In this study sample, soy protein intake in all subjects and among soy users fell within the range of intakes of those observed among populations in Singapore, Shanghai, North Korea, and Japan (20
). Mean urinary excretions of daidzein and genistein were higher among the soy users in our sample than in either of the populations in Singapore or Shanghai (20
). Seven percent of soy users in our sample produced >500 pmol/12 h equol.
The small sample in this analysis was chosen from the AHS-2 calibration study specifically to represent a group of individuals with a wide range of soy intake (low, medium, or high). Following this criterion, we demonstrated that mean estimates of soy protein from FFQs and recalls are not significantly different and that soy protein from FFQs moderately correlates with estimates from multiple 24-h recalls. The correlation coefficients between specific urinary IFLs (daidzein, genistein, and total IFLs) and soy protein estimates from 24-h recalls or FFQs are relatively high, especially with the use of recall values.

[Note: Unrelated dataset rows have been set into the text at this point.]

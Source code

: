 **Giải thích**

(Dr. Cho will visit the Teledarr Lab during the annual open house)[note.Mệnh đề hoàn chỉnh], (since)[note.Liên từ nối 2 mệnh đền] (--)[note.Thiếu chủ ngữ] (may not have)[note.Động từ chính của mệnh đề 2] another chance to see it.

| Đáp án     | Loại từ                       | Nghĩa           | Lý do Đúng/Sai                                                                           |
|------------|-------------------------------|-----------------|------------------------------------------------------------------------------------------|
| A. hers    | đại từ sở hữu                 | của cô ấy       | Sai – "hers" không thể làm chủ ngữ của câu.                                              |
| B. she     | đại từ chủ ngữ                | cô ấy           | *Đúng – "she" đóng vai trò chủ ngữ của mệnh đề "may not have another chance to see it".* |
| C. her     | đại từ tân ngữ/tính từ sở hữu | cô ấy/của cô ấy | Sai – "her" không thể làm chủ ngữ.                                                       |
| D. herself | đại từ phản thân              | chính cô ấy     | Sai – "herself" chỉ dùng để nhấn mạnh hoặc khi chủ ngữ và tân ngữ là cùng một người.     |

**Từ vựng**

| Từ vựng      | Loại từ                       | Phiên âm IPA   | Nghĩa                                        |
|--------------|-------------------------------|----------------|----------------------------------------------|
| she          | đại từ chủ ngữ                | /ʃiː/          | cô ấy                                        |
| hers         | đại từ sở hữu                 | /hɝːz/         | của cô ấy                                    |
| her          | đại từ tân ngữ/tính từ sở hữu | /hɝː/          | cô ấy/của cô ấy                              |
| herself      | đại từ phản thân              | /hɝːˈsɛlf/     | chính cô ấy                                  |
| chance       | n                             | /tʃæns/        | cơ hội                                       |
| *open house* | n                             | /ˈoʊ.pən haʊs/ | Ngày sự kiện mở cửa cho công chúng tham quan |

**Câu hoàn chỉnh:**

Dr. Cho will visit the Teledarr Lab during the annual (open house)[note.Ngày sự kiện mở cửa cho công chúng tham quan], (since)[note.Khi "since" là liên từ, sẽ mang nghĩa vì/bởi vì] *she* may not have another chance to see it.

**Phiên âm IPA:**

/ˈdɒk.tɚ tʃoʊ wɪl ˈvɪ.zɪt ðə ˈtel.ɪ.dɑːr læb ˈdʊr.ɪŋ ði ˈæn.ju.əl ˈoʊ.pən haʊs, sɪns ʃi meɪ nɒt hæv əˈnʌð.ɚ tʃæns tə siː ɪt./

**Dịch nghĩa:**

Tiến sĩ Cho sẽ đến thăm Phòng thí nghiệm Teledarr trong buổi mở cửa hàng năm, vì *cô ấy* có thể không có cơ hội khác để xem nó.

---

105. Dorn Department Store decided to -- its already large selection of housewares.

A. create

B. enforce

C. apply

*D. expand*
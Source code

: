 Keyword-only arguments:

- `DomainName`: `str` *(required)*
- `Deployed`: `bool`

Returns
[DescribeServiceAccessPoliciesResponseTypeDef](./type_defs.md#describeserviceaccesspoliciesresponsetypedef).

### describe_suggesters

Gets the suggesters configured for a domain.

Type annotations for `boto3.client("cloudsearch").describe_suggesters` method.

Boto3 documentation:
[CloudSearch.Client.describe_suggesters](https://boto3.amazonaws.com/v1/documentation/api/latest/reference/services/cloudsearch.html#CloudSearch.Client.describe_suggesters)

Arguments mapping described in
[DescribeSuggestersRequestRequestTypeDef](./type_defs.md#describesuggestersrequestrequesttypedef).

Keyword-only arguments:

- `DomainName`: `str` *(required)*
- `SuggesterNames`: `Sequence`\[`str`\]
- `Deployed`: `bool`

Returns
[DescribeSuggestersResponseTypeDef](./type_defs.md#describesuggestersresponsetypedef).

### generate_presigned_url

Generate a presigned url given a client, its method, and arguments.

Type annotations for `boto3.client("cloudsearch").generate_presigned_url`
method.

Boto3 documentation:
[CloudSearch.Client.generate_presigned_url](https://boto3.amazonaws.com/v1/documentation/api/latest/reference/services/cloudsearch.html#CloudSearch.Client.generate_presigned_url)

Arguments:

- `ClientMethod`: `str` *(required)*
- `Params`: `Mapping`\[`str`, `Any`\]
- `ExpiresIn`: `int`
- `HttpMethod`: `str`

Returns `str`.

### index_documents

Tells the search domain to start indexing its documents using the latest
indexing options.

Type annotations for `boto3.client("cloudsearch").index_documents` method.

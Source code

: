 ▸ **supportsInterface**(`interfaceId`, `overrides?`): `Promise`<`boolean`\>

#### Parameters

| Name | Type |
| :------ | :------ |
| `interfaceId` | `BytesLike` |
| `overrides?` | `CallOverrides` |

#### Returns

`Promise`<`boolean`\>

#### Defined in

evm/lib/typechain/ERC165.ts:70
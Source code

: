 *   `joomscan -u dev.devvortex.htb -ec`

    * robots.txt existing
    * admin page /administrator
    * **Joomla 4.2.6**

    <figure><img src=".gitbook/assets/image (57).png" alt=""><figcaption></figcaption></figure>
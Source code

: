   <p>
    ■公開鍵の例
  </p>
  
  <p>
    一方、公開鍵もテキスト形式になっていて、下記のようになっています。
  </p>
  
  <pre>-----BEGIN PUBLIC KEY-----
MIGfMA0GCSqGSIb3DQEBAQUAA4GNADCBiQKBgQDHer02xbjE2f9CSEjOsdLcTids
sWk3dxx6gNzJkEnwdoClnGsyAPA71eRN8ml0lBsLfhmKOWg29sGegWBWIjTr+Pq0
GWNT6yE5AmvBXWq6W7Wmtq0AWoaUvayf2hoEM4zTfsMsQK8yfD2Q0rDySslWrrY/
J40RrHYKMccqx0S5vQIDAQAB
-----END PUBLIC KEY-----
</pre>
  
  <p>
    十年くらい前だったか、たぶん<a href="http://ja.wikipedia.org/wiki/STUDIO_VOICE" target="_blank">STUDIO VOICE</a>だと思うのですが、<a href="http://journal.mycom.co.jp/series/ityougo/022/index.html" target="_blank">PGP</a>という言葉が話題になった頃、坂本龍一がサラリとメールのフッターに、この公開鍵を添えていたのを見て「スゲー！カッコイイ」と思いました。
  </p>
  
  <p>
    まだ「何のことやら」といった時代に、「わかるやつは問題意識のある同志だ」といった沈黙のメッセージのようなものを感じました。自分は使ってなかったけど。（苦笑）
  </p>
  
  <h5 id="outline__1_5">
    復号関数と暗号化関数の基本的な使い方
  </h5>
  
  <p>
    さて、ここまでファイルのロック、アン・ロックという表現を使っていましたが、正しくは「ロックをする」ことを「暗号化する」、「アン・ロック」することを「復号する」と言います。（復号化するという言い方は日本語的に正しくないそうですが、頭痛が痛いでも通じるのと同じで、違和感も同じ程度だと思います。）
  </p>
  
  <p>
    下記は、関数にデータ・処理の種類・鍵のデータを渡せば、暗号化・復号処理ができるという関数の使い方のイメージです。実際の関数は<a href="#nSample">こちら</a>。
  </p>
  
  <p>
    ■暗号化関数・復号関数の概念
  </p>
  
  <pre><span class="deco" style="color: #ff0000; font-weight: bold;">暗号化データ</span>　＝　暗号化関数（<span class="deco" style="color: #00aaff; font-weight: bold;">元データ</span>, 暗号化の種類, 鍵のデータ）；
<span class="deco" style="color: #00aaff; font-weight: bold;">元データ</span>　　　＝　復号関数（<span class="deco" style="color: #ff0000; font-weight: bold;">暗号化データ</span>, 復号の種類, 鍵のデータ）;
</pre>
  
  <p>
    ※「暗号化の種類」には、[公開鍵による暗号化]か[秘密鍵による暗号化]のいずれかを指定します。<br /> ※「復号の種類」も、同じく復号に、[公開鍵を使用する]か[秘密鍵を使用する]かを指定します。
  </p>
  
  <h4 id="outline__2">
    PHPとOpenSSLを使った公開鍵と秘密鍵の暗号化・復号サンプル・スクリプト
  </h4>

In comparison, another study in which soy protein from questionnaires was validated against 24-h recalls (39
) reported a Spearman correlation coefficient of 0.38 (P
< 0.05), which is lower than the Pearson correlation of 0.67 that we observed. Our findings for the correlation between soy protein from questionnaires and urinary IFLs (daidzein, genistein, and total IFLs) are within the range (0.55–0.57) of those observed in other studies that evaluated the validity of soy protein from questionnaires with total IFL excretion rates in overnight urine samples. For example, previous studies reported statistically significant correlation coefficients of 0.53 with FFQs in a sample of women in Shanghai (23
) and 0.32 or 0.61 with FFQs for the previous year or previous 24 h, respectively, from a multiethnic population (Caucasian, Native Hawaiian, Chinese, Japanese, and Filipino) of women in Hawaii (19
Many studies that validated soy intake from questionnaires against biomarkers of IFL concentration as the reference method preferentially assessed intake of isoflavones from questionnaires (40
), and few measured soy protein intake (19
). When isoflavone intake was assessed, correlation coefficients were 0.28 in a population of women in the United States (32
) and ranged from 0.21 to 0.30 in women from the European Prospective Investigation of Cancer and Nutrition-Norfolk UK study (41
). Correlations were higher in a Chinese population living in Shanghai (range: 0.42–0.54) (39
) and in a multiethnic population in Hawaii (0.31 or 0.62) (19
). The weak correlations observed in Western countries probably result from a small range of soy intake in these populations compared with that in Asian populations. That the correlations observed between urinary IFL excretion and soy protein intake (range: 0.31–0.56) are rather stronger than those between isoflavone intake and excretion (range: 0.24–0.30) suggests that current dietary assessment methods of isoflavone intake may be less accurate than for soy protein intake.
Assessment of isoflavone intake in populations represents a challenge for researchers primarily because of the paucity of data on the isoflavone content of many foods. Moreover, isoflavone databases that are available have been developed with the assumption that the isoflavone content in foods remains constant, despite the recognition that great variability exists. Setchell and Cole (43
) demonstrated that isoflavone content in the samples of soy protein isolates used in commercial foods, collected over a period of 3 y, varied markedly (by 200–300%) with time, by manufacturer, and by processing method. During the same 3-y period of sample collection, however, the authors reported only a 3% variation in the protein content of the soy protein isolates, which indicates that manufacturers have better control over the protein than the isoflavone content in soy foods. Data from the USDA-Iowa State University Database on Isoflavone Content of Foods show that total isoflavones in soy protein concentrate can vary from 102 mg/100 g of edible portion by using the aqueous wash method of extraction to 12.47 mg/100 g of product when produced by alcohol extraction (44
). Finally, isoflavone content in soybean seeds varies depending on a variety of factors such as environmental, genetic, harvesting, and processing conditions (45
). It is not surprising, therefore, that estimates of soy protein intake perform at least as well as, if not better than, estimates of isoflavone intake when correlated with IFL excretion.
US consumption of soy is increasing, and use of commercial ingredients such as soy protein concentrate, soy protein isolate, and soy flour is becoming more prevalent among manufacturers of cereals, energy bars, soy-based iced desserts, and, in particular, meat analogues. If soy proteins in these products remain more stable over time than isoflavones, studies that investigate relations between soy and disease risk should, therefore, evaluate both isoflavone and soy protein intake.
This study provides data on soy protein intake and measured biologic markers in a Western population with a wide range of intake of soy foods and at levels comparable to those of Eastern populations. In addition, we demonstrated that the AHS-2 FFQ is a valid instrument for assessing soy protein intake and that these estimates are a good index of soy isoflavone intake. Findings from this analysis may be useful in bringing greater clarity to the links between soy intake and cancer incidence in the AHS-2 cohort.